A web application for interactive clustering of word senses over time.

Introduction

Back to user guide contents list

You can find SCoT at http://ltdemos.informatik.uni-hamburg.de/scot/.

SCoT was developed in the context of digital humanities to support a digital history of concepts. The aim is to provide a means to help linguists, philosophers and others interested in diachronic semantics to visualize the different senses of a word over time.

A clustered graph

The main idea is that users enter a word they are interested in and the different senses of the queried word are displayed in a clustered graph of its paradigms for a selected time interval. Paradigms are words that appear in contexts similar to the contexts of the queried target word. The clusters are visualized via the node colours. An edge is drawn between two nodes if they are paradigms, weighted by their respective context similarity. The clusters are calculated using the Chinese Whispers algorithm and should be understood as only a first automatic hypothesis. The user can edit and correct clusters in different ways. The clustering algorithm is non-deterministic, which means that the system may provide different clusterings for the same graph if the algorithm is executed again.

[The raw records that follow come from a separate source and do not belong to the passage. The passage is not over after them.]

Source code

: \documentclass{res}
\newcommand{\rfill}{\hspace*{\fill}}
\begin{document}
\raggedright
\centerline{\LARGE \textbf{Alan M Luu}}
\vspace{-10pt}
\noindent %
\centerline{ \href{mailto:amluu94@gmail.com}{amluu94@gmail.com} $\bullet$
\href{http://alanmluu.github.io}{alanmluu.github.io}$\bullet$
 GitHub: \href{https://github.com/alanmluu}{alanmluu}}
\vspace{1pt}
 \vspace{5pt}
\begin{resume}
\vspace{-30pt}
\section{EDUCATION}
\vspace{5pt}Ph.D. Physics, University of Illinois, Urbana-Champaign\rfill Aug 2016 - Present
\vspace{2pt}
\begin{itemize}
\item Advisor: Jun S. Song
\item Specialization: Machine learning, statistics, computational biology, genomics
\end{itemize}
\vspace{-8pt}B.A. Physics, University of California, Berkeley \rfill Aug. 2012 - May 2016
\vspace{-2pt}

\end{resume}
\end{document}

Note: SCoT currently runs on a reduced database of Google Books ranging from 1520 to 2008. The data is split into eight time slices. This means that no exact years or time periods other than these time slices can be queried.

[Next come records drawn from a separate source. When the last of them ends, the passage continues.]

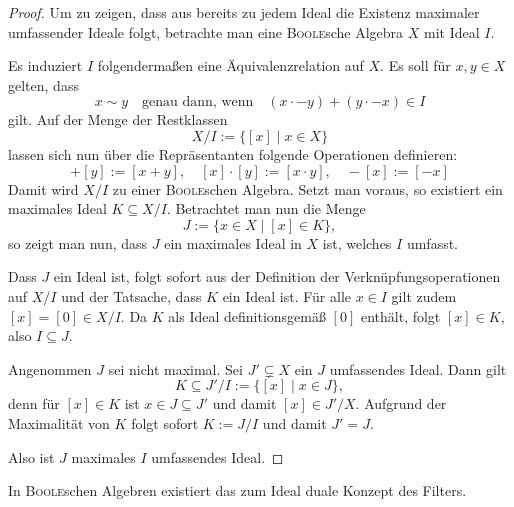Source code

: \begin{proof}
  
  Um zu zeigen, dass aus \PIT bereits zu jedem Ideal die Existenz maximaler umfassender Ideale folgt, betrachte man eine \textsc{Boole}sche Algebra $X$ mit Ideal $I$.
  
  Es induziert $I$ folgendermaßen eine Äquivalenzrelation auf $X$.
  Es soll für $x,y \in X$ gelten, dass 
  \begin{displaymath}
    x \sim y \quad \text{genau dann, wenn} \quad (x \cdot -y) + (y \cdot -x) \in I
  \end{displaymath}
  gilt.
  Auf der Menge der Restklassen 
  \begin{displaymath}
    X / I := \{[x] \mid x \in X\}
  \end{displaymath}
  lassen sich nun über die Repräsentanten folgende Operationen definieren:
  \begin{displaymath}
    [x] + [y] := [x+y], \quad
    [x] \cdot [y] := [x \cdot y], \quad
    -[x] := [-x]
  \end{displaymath}
  Damit wird $X/I$ zu einer \textsc{Boole}schen Algebra.
  Setzt man \PIT voraus, so existiert ein maximales Ideal $K \subseteq X/I$.
  Betrachtet man nun die Menge
  \begin{displaymath}
    J := \{x \in X \mid [x] \in K\},
  \end{displaymath}
  so zeigt man nun, dass $J$ ein maximales Ideal in $X$ ist, welches $I$ umfasst.
  
  Dass $J$ ein Ideal ist, folgt sofort aus der Definition der Verknüpfungsoperationen auf $X/I$ und der Tatsache, dass $K$ ein Ideal ist.
  Für alle $x \in I$ gilt zudem $[x] = [0] \in X/I$. 
  Da $K$ als Ideal definitionsgemäß $[0]$ enthält, folgt $[x] \in K$, also $I \subseteq J$.
  
  Angenommen $J$ sei nicht maximal. Sei $J' \subsetneq X$ ein $J$ umfassendes Ideal.
  Dann gilt 
  \begin{displaymath}
    K \subseteq J'/I := \{[x] \mid x \in J\},
  \end{displaymath}
  denn für $[x] \in K$ ist $x \in J \subseteq J'$ und damit $[x] \in J'/X$.
  Aufgrund der Maximalität von $K$ folgt sofort $K := J/I$ und damit $J' = J$.

  Also ist $J$ maximales $I$ umfassendes Ideal.
\end{proof}

In \textsc{Boole}schen Algebren existiert das zum Ideal duale Konzept des Filters.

Note: Since currently I am working with a reduced database, there are only a limited number of target words available. These include: “crisis/NN”, “freedom/NN”, “happiness/NN”, “legitimate/JJ”, “revolution/NN”, “life/NN”, “public/NN”, “diversity/NN”, “theory/NN”, “history/NN”, “scandal/NN”, “experience/NN”, “bank/NN”, “sausage/NN”, “hate/NN”, “elephant/NN”, “number/NN”, “chain/NN”

General Structure

The general structure The picture above shows the general structure of the web page after a graph was rendered for the query “happiness/NN”.

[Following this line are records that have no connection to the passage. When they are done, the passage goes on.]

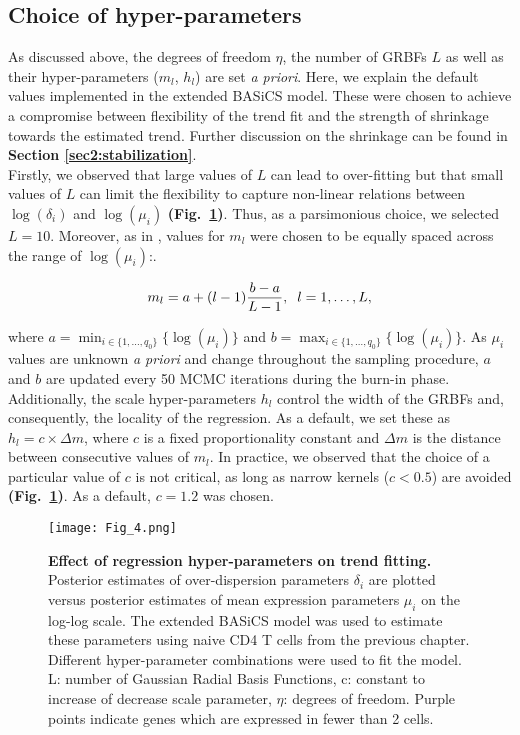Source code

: \subsection{Choice of hyper-parameters} \label{sec2:hyper-parameters}

As discussed above, the degrees of freedom $\eta$, the number of GRBFs  $L$ as well as their hyper-parameters ($m_l$, $h_l$) are set \emph{a priori}. Here, we explain the default values implemented in the extended BASiCS model. These were chosen to achieve a compromise between flexibility of the trend fit and the strength of shrinkage towards the estimated trend. Further discussion on the shrinkage can be found in \textbf{Section \ref{sec2:stabilization}}. \\ 

Firstly, we observed that large values of $L$ can lead to over-fitting but that small values of $L$ can limit the flexibility to capture non-linear relations between $\log(\delta_i)$ and $\log(\mu_i)$ \textbf{(Fig.~\ref{fig2:choice_hyper})}. Thus, as a parsimonious choice, we selected $L = 10$. Moreover, as in \cite{Kapourani2016}, values for $m_l$ were chosen to be equally spaced across the range of $\log(\mu_i)$:. 

\begin{equation} m_l = a + (l-1)\frac{b - a }{L-1}, \hspace{0.2cm}  l=1,\ldots, L, \end{equation} 

where $a=\min_{i\in\{1,\ldots,q_0\}}\{\log(\mu_i)\}$ and $b=\max_{i\in\{1,\ldots,q_0\}}\{\log(\mu_i)\}$. As $\mu_i$ values are unknown \emph{a priori} and change throughout the sampling procedure, $a$ and $b$ are updated every 50 MCMC iterations during the burn-in phase. Additionally, the scale hyper-parameters $h_l$ control the width of the GRBFs and, consequently, the locality of the regression. As a default, we set these as $h_l = c \times \Delta m$, where $c$ is a fixed proportionality constant and $\Delta m$ is the distance between consecutive values of $m_l$. In practice, we observed that the choice of a particular value of $c$ is not critical, as long as narrow kernels ($c<0.5$) are avoided \textbf{(Fig.~\ref{fig2:choice_hyper})}. As a default, $c = 1.2$ was chosen. \\

\begin{figure}[!h]
\centering
\texttt{[image: Fig\_4.png]}
\caption[Effect of regression hyper-parameters on trend fitting]{\textbf{Effect of regression hyper-parameters on trend fitting.}\\
Posterior estimates of over-dispersion parameters $\delta_i$ are plotted versus posterior estimates of mean expression parameters $\mu_i$ on the log-log scale. The extended BASiCS model was used to estimate these parameters using naive CD4\plus{} T cells from the previous chapter. Different hyper-parameter combinations were used to fit the model. L: number of Gaussian Radial Basis Functions, c: constant to increase of decrease scale parameter, $\eta$: degrees of freedom. Purple points indicate genes which are expressed in fewer than 2 cells.}
\label{fig2:choice_hyper}
\end{figure}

At the top, the user finds a navigation bar with different functions. Here the user can save a graph to a local JSON file and upload a previously saved graph again. The user can also view different centrality measures for the graph - one using betweenness centrality, the other highlighting nodes that are connected to more than one cluster in a balanced fashion (“hubs”). Moreover, there is search field available for looking up specific nodes in the graph. In addition, the graph can be reclustered via a navbar function. Should the user have zoomed into the graph, the zoom can be reset via the navbar. The sidebar with editing options for the graph can be toggled via a button in the navbar. More info on the functions of the navbar.

At the left side, the user finds the options sidebar. The input fields for the graph parameters are located here, as well as the general settings and a function to change the amount of nodes and edges in the graph after it has been rendered. More info on the options sidebar

To the right side the graph can be edited via the options in the togglable sidebar. The sidebar can be opened and closed via a button in the navbar. More info on the editing options

In the center of the page, the word sense graph is displayed. The user can interact with the graph in different ways.

Note: Most of the manipulation functionalities are only available in the sense clustering mode. The buttons to edit the graph are only faded in, if a graph is rendered.